There have been signs the PN was going to lurch to the right since Adrian Delia showed up a year ago campaigning like a thug. Those angry, burly men barking at anyone who dared question or doubt were never going to sit down to discuss the subtleties of integration, moderation and solidarity.

The discourse on the need for security is covered by the oldest excuse of any racist: ‘I am not racist’. But ‘something’ must be done.

The leadership’s official candidate for the MEP elections, Dione Borg, microphone in hand kept one foot in his heritage of a party reporter even as his other foot was touring festas. He visited Ħamrun worried, apparently, about the security risk of black men and women setting up businesses and selling products from their countries of origin. Oh what are we ever going to do now you can buy cheap plantain chips in Ħamrun for a fifth of the price Arkadia sells them for?

The dramatic reporting of street brawling is putting a racial and racist spin on everyday occurences. Somehow the exact same set of actions committed by black people is more dangerous to innocent bystanders than those committed by white people.

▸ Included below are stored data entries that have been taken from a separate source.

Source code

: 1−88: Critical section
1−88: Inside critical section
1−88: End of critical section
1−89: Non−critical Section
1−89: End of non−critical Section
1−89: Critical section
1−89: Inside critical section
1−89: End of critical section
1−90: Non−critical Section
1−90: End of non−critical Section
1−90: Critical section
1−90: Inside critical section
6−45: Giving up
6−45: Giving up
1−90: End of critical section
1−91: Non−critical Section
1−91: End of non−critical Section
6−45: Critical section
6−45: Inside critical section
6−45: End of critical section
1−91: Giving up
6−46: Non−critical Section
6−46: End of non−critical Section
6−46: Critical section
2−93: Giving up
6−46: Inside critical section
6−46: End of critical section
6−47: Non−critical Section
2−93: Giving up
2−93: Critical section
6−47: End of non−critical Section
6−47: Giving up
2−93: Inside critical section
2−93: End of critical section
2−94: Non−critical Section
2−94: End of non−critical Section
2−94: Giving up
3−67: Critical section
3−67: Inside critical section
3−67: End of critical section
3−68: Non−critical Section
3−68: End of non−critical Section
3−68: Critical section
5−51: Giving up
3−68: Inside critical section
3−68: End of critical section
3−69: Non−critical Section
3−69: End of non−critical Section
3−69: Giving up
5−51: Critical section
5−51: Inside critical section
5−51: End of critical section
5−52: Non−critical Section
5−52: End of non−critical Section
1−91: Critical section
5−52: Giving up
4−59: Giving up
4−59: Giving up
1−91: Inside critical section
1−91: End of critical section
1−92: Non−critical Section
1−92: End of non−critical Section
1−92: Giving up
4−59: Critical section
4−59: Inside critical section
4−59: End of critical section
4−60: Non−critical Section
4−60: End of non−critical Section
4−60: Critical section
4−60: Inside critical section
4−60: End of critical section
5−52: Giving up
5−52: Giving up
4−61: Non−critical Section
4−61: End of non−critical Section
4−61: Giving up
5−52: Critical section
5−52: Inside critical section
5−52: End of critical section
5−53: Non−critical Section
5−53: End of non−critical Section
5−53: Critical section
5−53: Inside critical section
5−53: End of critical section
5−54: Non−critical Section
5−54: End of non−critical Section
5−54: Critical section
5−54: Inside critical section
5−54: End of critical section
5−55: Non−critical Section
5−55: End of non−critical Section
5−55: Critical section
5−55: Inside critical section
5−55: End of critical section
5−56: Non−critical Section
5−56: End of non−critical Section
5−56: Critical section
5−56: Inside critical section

This is truly appalling. The usual suspects will say this is another unmissed opportunity to harm the prospects of Adrian Delia’s leadership of the PN. I have been somehow elected to the pantheon of backstabbers by the Kull Ħadd cartoonist too (rather flatteringly I might add).

I could never be part of a political party that exploits fear of ‘foreigners’ to mobilise partisan support. This is not about Adrian Delia or factions in the PN. It was not just Dione Borg applauding at the Tarxien party club last Sunday. Michael Briguglio, another PN MEP candidate but with a splendid pedigree of civil society activism, stood in Tarxien applauding this abhorrent rhetoric too. That I cannot explain.

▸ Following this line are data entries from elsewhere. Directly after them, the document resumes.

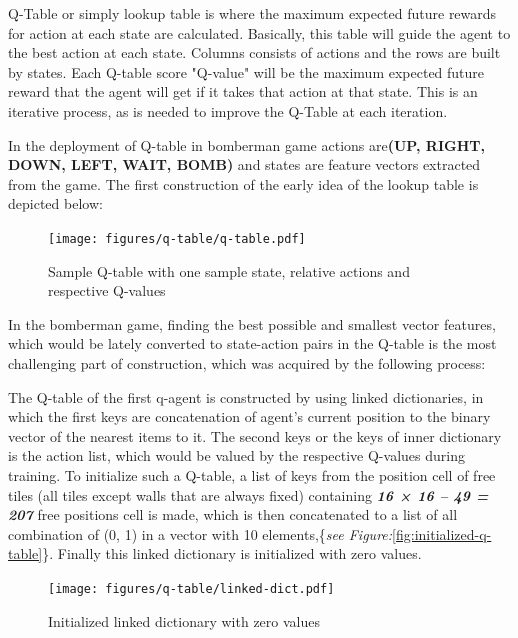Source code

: \documentclass{article}
\begin{document}
Q-Table or simply lookup table \cite{Reinforecement-Learning} is where the maximum expected future rewards for action at each state are calculated. Basically, this table will guide the agent to the best action at each state. Columns consists of actions and the rows are built by states. Each Q-table score "Q-value" will be the maximum expected future reward that the agent will get if it takes that action at that state. This is an iterative process, as is needed to improve the Q-Table at each iteration.


 In the deployment of Q-table in bomberman game actions are\textbf{(UP, RIGHT, DOWN, LEFT, WAIT, BOMB)} and states are feature vectors extracted from the game. The first construction of the early idea of the lookup table is depicted below:
 

\begin{figure}[h]
    \centering
    \texttt{[image: figures/q-table/q-table.pdf]}
    \caption{Sample Q-table with one sample state, relative actions and respective Q-values}
    \label{fig:early-q-table}
\end{figure}



In the bomberman game, finding the best possible and smallest vector features, which would be lately converted to state-action pairs in the Q-table is the most challenging part of construction, which was acquired by the following process:

The Q-table of the first q-agent is constructed by using linked dictionaries, in which the first keys are concatenation of agent's current position to the binary vector of the nearest items to it. The second keys or the keys of inner dictionary is the action list, which would be valued by the respective Q-values during training. To initialize such a Q-table, a list of keys from the position cell of free tiles (all tiles except walls that are always fixed) containing \textbf{\textit{16 × 16 – 49 = 207}} free positions cell is made, which is then concatenated to a list of all combination of (0, 1) in a vector with 10 elements,\{\textit{see Figure:}\ref{fig:initialized-q-table}\}. Finally this linked dictionary is initialized with zero values.

\begin{figure}[h]
    \centering
    \texttt{[image: figures/q-table/linked-dict.pdf]}
    \caption{Initialized linked dictionary with zero values }
    \label{fig:linked-dict}
\end{figure}
\end{document}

Nickie Vella de Fremaux publicly contradicted her husband on Facebook. She said he should not have included the abandoned baby story in his evidence pack to prove the country has lost its soul. It seems to me that for his wife, Adrian Delia’s error was in including the actions of a white mother. Had this been an abandoned black baby we would be making no exceptions.

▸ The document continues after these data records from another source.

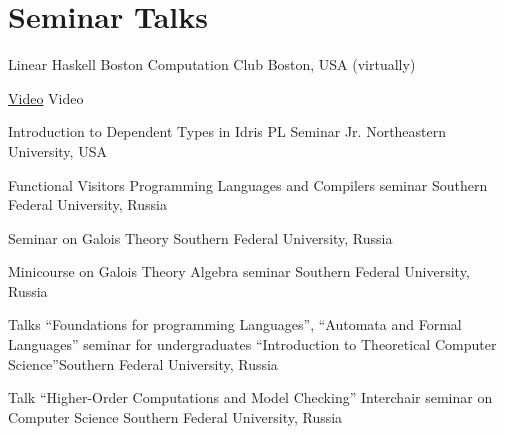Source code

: \documentclass[11pt,a4paper]{moderncv}   %
\newcommand{\MyHrefImpl}[2]{%
\textcolor{blue}{\href{#1}{#2}}}
\def\LINKS{}
\newcommand*{\myhref}[2]{%
\ignorespaces%
\ifdefined\LINKS%
\MyHrefImpl{#1}{#2}%
\else%
#2%
\fi%
}
\begin{document}
\section{Seminar Talks}
{\footnotesize

    {Linear Haskell}
    {Boston Computation Club}{}
    {Boston, USA (virtually)}
    {%
    \myhref{https://youtu.be/ODjWURRRjxA}{Video}
    }

    {Introduction to Dependent Types in Idris}
    {PL Seminar Jr.}{}
    {Northeastern University, USA}
    {}


    {Functional Visitors}
    {Programming Languages and Compilers seminar}{}
    {Southern Federal University, Russia}
    {%
    }

    {Seminar on Galois Theory}{}
    {Southern Federal University, Russia}
    {%
    }{}

    {Minicourse on Galois Theory}
    {Algebra seminar}
    {Southern Federal University, Russia}{}{}

%
    {Talks “Foundations for programming Languages”, “Automata and Formal Languages”}%
    {seminar for undergraduates “Introduction to Theoretical Computer Science”}{Southern Federal University, Russia}{}%
    {%
    }

    {Talk “Higher-Order Computations and Model Checking”}
    {Interchair seminar on Computer Science}
    {Southern Federal University, Russia}{}%
    {%
    }

}
\end{document}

NGOs working with refugees, the rare exception to the fashionable soullessness of our society, though not the soullessness Adrian Delia means, did not mince words. The Leader of the Opposition’s pandering to the basest racist attitude is utterly revolting.

This politics is based on slander: attributing collective guilt to people because “they are foreign”. It is based on vagueness: demanding ‘something’ is done when the specifics are too atrocious to say aloud. It is based on error: that by somehow isolating poor black people, the lives of poor white people can somehow be improved. It relies on danger: that as is happening in Italy in the shadow of that vile role model Matteo Salvini, people take up the cue for irrational actions, first breaking the intuitive bonds of solidarity but proceed to indulge in irrational hostility, even violence.

Therese Commodini Cachia in a Facebook post a few minutes ago did not directly attack her party leader. She did share the highly critical statement by NGOs and she appealed for the removal of race from political discourse unless this is of factual relevance.

That has been the policy of the PN for as long as I remember. As far as I can figure out the policy of the PN has never been different. The PN is not returning to its roots: it’s well and truly abandoning them.

If politics is to be a force for good, it will not choose between people when seeking to build a just society. Racism is unjust. It must be fought.